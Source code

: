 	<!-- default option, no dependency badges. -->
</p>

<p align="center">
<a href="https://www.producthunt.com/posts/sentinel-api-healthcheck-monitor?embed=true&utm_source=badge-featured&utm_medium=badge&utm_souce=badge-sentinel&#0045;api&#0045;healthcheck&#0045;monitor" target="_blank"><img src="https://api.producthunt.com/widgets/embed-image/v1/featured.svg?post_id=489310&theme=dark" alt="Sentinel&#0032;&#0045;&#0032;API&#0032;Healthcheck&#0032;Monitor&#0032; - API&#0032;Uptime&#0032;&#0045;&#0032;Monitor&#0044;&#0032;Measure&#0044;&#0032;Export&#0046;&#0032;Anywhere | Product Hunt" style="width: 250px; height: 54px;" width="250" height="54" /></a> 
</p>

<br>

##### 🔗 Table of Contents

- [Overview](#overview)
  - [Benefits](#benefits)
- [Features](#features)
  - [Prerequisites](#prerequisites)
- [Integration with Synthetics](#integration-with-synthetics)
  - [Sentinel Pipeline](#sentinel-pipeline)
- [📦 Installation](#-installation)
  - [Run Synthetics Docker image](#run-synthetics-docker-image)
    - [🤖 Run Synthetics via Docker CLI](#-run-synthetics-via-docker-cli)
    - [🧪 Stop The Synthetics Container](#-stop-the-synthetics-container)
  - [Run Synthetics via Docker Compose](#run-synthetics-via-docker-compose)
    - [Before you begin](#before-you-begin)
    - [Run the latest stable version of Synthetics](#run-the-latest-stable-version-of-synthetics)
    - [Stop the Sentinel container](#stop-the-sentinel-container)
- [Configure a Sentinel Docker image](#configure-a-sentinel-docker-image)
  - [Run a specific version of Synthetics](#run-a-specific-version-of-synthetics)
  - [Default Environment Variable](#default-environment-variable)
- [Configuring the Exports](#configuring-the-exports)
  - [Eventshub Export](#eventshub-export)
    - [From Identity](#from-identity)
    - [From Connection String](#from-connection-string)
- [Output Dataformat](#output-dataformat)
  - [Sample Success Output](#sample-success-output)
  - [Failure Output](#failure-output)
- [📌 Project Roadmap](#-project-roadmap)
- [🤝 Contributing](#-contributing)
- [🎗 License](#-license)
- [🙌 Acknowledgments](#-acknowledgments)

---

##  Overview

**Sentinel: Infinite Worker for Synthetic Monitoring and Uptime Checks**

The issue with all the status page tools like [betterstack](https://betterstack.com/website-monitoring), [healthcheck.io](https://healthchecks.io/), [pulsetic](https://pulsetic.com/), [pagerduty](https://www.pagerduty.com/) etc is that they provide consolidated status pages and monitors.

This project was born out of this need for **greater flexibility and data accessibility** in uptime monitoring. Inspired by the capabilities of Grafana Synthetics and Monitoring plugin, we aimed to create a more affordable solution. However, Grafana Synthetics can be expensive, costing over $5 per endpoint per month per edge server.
....................
● What this task involves: A bare number is expected: how many lines above contain the word "project"?

● Exercise output: 2